# Integral involving abs

• Jbreezy

## Homework Statement

f(x) = |sinx| and g(x)= |cosx|
I want the area of this between 0 and 2∏

## The Attempt at a Solution

So I'm just being careful. I just did the intervals and by doing g(x) - f(x) because it is the upper minus the lower. So, I got sinx + cosx between whatever interval I wanted. (∏/4), (3∏/4)...etc
But then I was like wait a minute. What is up with the abs.
So I'm just wondering about this. I feel like my integral is wrong if I don't account for it.

Thanks,
J

## Homework Statement

f(x) = |sinx| and g(x)= |cosx|
I want the area of this between 0 and 2∏
You need to be more specific. What does "this" refer to? Do you mean the area of the five regions that lie between the two curves?
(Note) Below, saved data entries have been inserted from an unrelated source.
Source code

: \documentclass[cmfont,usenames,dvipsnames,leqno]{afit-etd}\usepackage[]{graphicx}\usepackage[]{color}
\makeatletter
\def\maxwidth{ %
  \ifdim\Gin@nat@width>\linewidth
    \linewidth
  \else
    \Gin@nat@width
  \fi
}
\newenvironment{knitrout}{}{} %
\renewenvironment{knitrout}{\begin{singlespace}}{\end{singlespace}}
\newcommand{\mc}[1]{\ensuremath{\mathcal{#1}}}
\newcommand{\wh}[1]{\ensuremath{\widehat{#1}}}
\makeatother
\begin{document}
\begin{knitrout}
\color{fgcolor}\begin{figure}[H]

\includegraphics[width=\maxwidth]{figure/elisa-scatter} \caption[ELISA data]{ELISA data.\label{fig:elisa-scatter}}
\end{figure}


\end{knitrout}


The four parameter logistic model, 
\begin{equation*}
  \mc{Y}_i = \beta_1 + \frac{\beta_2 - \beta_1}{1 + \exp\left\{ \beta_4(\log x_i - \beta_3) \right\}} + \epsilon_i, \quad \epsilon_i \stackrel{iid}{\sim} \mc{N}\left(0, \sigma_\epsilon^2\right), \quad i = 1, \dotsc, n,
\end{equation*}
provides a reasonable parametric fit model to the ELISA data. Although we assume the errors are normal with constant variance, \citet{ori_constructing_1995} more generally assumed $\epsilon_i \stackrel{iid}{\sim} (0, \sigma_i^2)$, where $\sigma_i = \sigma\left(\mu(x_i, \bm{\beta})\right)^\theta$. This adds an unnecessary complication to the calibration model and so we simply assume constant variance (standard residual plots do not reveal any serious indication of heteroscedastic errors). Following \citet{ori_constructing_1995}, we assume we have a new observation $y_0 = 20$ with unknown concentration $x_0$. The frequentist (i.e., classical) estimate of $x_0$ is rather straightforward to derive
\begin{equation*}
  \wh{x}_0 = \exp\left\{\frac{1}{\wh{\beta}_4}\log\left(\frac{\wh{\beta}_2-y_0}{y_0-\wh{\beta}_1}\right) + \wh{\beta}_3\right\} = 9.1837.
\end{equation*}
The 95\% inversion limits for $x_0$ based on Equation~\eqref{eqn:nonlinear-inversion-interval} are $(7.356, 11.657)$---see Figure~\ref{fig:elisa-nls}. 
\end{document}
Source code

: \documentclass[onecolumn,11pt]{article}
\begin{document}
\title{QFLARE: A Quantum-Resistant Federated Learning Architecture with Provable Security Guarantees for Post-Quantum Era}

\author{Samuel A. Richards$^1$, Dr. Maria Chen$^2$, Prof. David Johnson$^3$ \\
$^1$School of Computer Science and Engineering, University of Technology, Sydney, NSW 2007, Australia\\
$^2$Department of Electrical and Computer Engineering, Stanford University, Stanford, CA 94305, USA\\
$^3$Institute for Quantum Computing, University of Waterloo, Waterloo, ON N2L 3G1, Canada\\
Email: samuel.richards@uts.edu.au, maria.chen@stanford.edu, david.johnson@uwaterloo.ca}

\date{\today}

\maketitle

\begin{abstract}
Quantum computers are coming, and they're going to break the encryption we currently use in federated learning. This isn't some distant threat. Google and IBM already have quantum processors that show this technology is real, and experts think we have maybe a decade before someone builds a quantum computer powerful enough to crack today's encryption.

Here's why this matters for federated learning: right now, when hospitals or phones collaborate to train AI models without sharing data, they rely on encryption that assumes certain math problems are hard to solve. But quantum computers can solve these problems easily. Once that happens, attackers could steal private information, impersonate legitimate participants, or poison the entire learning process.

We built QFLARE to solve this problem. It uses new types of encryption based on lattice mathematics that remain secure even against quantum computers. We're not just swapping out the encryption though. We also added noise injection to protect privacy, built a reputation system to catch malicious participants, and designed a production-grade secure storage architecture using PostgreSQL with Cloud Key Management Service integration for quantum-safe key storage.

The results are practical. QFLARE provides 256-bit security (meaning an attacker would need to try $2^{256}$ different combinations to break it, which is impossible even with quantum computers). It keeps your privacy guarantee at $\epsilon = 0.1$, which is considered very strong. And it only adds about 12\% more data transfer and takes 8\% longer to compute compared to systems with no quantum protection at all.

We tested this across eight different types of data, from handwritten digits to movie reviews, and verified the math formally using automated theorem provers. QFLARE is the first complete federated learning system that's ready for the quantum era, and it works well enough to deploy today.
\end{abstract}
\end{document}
## The Attempt at a Solution

So I'm just being careful. I just did the intervals and by doing g(x) - f(x) because it is the upper minus the lower. So, I got sinx + cosx between whatever interval I wanted. (∏/4), (3∏/4)...etc
But then I was like wait a minute. What is up with the abs.
So I'm just wondering about this. I feel like my integral is wrong if I don't account for it.

Thanks,
J

4 regions right? Here is the link to wolfram so you can see.
http://www.wolframalpha.com/input/?i=y+=+|cosx|+,y+=+|sinx|+
Yeah it is just the area between curves

I see five regions between 0 and 2π. The five regions are above the intervals [0, π/4], [π/4, 3π/4], [3π/4, 5π/4], [5π/4, 7π/4], and [7π/4, 2π].

You can get rid of the absolute values by using the fact that |u| = u if u ≥ 0, and |u| = -u if u < 0. You'll probably need to break up the longer subintervals above so that you can eliminate the absolute values.
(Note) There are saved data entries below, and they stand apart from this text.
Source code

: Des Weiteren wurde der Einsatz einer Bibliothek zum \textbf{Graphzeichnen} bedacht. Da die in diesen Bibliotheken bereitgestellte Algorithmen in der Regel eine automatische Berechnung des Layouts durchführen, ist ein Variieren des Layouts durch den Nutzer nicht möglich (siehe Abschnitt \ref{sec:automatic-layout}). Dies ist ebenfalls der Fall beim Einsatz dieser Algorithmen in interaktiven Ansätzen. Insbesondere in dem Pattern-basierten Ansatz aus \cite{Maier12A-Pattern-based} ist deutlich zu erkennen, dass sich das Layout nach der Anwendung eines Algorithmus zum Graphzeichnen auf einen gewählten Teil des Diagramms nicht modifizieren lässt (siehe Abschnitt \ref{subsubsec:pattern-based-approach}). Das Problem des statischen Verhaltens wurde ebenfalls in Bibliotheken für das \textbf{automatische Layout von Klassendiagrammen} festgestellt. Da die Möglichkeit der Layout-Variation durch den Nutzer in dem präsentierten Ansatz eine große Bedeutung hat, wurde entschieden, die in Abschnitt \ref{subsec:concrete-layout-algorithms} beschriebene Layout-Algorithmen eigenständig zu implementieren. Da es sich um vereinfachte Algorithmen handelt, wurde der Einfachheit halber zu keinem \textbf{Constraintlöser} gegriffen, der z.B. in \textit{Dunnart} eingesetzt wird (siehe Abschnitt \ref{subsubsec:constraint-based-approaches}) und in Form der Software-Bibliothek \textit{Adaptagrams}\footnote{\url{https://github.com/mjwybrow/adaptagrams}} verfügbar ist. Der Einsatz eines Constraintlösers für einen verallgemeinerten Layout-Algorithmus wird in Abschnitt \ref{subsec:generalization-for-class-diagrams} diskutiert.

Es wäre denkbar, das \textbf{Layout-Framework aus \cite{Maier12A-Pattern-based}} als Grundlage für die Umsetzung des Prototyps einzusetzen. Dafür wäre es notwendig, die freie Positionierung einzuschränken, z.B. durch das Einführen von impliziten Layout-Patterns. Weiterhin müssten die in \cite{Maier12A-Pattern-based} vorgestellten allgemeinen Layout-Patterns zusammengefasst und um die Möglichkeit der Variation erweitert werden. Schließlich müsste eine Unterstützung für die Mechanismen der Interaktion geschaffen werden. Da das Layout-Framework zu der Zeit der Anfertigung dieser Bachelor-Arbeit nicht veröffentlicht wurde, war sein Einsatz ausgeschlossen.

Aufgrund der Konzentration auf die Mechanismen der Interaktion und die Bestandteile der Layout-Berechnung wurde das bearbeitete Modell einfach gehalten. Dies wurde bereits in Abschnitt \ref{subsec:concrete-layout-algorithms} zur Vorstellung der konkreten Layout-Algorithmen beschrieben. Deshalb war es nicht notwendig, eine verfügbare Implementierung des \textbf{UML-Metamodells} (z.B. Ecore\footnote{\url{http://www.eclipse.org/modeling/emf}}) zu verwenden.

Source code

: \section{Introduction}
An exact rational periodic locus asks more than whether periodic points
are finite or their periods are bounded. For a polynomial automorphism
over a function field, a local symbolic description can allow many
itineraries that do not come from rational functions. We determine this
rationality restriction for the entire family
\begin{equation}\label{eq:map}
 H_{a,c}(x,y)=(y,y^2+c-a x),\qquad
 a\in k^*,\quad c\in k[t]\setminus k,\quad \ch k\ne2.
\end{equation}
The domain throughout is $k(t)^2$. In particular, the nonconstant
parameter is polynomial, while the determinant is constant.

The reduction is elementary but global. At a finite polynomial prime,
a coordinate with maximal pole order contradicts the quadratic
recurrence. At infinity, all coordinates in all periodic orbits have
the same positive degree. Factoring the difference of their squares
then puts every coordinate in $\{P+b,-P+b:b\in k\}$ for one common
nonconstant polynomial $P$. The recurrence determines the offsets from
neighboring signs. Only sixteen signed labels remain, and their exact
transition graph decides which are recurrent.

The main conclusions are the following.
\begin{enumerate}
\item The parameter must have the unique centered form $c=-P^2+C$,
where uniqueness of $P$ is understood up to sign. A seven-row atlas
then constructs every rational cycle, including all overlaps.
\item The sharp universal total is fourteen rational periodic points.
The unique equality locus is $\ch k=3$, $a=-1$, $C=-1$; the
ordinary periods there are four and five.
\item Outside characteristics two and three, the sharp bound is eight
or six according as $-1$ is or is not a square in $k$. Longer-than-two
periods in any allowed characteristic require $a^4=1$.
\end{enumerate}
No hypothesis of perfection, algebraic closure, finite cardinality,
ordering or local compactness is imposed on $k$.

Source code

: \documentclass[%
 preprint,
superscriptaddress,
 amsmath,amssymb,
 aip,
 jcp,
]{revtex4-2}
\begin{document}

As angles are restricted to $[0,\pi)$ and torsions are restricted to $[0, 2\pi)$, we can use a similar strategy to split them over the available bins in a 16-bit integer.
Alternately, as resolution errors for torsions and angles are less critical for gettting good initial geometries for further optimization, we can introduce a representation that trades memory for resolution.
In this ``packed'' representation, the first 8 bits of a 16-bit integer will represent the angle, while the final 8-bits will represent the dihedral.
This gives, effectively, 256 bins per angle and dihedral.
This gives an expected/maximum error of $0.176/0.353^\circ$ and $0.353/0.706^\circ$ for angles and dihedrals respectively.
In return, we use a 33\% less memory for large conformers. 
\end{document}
For example, on [0, π], sin(x) ≥ 0, so |sin(x)| = sin(x), but on [π, 2π], sin(x) ≤ 0, so |sin(x)| = -sin(x).

Also I can just do 2 times the integral between 0 and Pi/4 then take one of the intervals in the middle and do 3 times that integral? Symmetry?

Sure, that would work.

Thanks Mark 44.

Hi again,
This is what I did. I kind of took half sections and just multiplied.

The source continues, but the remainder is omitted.